The Advancement of Mateo Matic: June 17, 2398

Ramses was waiting for Marie and Mateo when they got back to the hotel from the hospital. He didn’t want to talk about the mission he went on for the senator and his daughter, but he assured them it wasn’t that bad. He made a point of telling them that he didn’t have to kill anyone, though people did get hurt, and he’s not sure if they’re on the right side of this. They stole an object in a luggage-sized grayish box, but no one would tell him what it was. Leona is being coerced into working on it once it arrives in Kansas City, so while there’s a chance it’s a weapon of some kind, they’ll know the answer soon enough. She’ll take the appropriate actions when she learns more information. Both she and Ramses asked that the away team continue on, and perhaps they should extend their trip to continue throwing off any suspicion of their true goals.

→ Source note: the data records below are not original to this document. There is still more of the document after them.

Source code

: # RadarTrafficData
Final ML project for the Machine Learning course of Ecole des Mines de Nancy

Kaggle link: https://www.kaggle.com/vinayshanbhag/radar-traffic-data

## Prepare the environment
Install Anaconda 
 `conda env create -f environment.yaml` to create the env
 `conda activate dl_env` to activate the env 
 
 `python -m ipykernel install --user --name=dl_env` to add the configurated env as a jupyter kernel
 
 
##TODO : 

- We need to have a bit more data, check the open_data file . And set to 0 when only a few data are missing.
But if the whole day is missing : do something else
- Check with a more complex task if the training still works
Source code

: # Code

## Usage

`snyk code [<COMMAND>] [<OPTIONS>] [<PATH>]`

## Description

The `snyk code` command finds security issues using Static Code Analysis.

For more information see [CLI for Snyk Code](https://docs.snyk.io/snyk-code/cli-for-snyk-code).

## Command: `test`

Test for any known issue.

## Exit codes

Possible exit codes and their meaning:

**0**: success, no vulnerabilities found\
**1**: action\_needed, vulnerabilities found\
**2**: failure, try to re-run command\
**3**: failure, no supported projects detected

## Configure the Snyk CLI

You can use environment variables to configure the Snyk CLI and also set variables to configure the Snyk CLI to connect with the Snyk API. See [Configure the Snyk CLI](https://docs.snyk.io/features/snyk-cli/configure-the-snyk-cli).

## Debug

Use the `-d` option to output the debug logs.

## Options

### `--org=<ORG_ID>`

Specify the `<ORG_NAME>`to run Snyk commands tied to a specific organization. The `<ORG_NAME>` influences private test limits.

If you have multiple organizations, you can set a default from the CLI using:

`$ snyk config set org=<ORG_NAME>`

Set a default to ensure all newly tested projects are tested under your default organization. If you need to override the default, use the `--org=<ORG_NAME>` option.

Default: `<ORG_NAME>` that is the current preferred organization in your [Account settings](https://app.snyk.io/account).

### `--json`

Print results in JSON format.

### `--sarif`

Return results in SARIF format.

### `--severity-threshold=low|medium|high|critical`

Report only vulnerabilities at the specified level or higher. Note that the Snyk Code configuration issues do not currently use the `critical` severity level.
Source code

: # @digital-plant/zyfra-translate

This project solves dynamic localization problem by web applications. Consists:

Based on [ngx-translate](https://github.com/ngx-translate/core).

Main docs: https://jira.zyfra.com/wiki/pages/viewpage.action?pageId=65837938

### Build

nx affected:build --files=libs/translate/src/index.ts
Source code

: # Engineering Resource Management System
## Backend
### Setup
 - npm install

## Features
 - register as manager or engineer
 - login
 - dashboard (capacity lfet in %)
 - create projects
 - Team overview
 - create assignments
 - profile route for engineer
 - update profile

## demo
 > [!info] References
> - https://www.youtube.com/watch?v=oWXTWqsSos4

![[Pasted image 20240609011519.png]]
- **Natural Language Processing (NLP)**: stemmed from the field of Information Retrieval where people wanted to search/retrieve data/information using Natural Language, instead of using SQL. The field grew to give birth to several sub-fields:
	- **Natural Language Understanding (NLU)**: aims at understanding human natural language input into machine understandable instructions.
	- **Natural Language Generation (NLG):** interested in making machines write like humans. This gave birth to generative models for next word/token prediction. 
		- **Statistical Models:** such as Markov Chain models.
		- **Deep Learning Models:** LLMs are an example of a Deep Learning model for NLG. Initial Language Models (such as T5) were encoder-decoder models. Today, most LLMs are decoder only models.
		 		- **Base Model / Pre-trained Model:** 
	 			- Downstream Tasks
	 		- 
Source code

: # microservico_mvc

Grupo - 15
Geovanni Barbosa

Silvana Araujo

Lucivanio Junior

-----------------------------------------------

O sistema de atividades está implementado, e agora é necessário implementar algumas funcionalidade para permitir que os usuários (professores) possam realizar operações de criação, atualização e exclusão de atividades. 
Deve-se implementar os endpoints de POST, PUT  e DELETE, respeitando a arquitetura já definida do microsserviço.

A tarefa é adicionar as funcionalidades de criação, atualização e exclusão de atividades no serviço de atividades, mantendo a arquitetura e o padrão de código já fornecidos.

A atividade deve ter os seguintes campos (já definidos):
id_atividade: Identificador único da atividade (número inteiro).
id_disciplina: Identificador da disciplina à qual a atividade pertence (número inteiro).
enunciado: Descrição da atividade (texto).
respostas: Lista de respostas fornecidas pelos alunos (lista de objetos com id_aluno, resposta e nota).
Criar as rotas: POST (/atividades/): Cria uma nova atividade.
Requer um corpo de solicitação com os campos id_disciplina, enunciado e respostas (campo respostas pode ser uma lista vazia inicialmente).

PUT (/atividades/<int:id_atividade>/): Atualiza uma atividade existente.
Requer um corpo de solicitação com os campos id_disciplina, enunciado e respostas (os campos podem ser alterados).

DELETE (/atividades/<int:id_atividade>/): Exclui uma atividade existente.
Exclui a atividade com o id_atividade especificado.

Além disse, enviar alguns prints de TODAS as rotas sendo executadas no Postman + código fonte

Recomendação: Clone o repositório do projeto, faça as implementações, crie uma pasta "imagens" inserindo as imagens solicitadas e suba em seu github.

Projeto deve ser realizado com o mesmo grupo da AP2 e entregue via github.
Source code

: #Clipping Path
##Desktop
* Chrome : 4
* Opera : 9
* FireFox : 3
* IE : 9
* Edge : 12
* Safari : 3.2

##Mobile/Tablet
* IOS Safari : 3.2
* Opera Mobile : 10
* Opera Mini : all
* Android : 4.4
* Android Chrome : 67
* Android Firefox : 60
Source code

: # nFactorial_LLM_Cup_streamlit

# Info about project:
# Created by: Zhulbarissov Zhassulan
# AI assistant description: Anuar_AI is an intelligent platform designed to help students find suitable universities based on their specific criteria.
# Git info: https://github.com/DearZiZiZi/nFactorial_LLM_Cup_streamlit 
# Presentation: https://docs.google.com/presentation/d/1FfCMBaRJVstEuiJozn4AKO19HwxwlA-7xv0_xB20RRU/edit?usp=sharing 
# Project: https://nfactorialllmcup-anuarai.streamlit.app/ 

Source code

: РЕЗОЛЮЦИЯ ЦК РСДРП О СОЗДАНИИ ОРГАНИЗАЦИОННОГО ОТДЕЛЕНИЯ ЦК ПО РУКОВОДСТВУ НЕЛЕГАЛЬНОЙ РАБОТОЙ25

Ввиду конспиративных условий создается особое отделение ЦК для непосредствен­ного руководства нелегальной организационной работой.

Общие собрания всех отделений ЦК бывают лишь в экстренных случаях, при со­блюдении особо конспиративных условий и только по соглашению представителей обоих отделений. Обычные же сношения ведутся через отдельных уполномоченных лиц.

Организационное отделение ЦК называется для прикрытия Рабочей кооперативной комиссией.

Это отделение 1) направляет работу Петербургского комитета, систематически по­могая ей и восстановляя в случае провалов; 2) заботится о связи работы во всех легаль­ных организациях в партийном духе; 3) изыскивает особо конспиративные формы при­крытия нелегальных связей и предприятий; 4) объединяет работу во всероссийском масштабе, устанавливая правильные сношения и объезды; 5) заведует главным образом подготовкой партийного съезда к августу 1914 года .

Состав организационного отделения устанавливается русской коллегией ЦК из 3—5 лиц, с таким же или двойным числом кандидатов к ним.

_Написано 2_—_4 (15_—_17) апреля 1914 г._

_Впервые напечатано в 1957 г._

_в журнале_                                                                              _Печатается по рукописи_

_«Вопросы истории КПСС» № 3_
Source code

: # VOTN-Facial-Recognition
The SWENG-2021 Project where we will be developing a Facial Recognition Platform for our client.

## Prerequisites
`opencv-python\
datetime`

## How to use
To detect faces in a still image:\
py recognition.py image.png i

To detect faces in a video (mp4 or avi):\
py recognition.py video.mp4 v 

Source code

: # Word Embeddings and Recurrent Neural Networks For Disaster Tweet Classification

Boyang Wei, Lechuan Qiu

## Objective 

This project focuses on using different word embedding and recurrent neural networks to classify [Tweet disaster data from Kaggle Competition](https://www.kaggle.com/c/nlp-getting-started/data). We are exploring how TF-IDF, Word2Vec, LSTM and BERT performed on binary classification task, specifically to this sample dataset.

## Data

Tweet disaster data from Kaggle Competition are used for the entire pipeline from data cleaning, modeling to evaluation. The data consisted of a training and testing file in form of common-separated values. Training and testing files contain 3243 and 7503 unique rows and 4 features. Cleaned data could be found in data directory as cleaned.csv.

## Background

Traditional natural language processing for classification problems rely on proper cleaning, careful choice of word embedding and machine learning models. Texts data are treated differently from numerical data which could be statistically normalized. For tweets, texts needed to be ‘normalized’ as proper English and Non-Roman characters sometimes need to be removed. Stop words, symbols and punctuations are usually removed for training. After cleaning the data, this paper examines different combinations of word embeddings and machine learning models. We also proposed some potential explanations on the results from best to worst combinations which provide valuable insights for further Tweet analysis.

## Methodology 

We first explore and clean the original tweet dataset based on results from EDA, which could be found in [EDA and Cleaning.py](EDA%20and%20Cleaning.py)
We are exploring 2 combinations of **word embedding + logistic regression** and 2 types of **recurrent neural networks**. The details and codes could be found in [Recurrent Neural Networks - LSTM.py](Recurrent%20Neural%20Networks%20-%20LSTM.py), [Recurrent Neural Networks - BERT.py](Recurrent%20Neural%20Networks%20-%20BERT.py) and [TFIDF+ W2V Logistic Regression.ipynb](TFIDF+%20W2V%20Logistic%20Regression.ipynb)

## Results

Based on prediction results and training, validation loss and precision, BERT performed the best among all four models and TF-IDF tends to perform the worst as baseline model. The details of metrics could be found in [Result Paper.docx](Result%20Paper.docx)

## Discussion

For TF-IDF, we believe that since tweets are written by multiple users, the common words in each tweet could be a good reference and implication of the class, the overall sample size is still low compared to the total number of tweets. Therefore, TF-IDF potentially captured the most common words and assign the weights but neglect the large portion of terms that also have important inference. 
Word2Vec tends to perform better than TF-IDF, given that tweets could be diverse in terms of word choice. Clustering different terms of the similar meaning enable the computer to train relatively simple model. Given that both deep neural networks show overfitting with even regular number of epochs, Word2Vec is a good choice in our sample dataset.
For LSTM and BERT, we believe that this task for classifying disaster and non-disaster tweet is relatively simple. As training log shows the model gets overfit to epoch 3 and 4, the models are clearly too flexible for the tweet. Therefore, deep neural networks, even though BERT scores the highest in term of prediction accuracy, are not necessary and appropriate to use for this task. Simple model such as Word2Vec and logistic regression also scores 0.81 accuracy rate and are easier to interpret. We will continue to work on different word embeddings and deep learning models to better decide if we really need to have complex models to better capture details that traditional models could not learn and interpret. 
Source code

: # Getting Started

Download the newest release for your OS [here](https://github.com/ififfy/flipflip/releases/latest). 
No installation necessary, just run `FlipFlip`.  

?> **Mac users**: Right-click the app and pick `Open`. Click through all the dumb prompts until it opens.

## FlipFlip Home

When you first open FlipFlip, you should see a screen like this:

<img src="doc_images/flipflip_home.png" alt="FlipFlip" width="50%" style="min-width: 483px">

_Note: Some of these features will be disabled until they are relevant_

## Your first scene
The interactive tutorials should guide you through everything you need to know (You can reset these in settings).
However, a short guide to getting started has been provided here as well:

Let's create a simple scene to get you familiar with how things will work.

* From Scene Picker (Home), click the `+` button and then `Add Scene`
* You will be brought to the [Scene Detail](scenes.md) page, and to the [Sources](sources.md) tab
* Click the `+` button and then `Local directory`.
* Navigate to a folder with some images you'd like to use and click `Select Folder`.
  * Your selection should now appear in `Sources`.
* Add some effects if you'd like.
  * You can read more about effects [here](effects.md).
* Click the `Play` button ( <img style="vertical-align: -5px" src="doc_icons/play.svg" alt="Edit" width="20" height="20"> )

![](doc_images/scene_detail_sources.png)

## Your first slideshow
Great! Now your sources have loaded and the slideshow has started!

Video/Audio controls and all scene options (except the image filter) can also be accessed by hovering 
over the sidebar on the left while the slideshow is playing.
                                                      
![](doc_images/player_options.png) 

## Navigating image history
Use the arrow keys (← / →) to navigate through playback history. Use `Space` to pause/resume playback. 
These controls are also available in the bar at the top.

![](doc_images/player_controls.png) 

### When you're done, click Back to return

Their next destination is Prague, Czechia, which has fairly strict airspace policies. The only reason they want to go there is because heading for Croatia now would practically draw a straight line on the map. This is all highly calculated to insulate them from any prying eyes. It’s not perfect, and they could always get caught, but it’s the best they can do. Going to Croatia is dangerous. They have to be sneaky. There are underground systems in place once they near its borders, but reaching those systems in the first place is a delicate dance. Prague is just a distraction. Its traffic laws are strict too, as it is in Germany, which means they won’t be able to drive as fast as they want. That’s fine, it will only take them about five hours with one stop in the middle to cross a border. Marie will probably want to hide for that part.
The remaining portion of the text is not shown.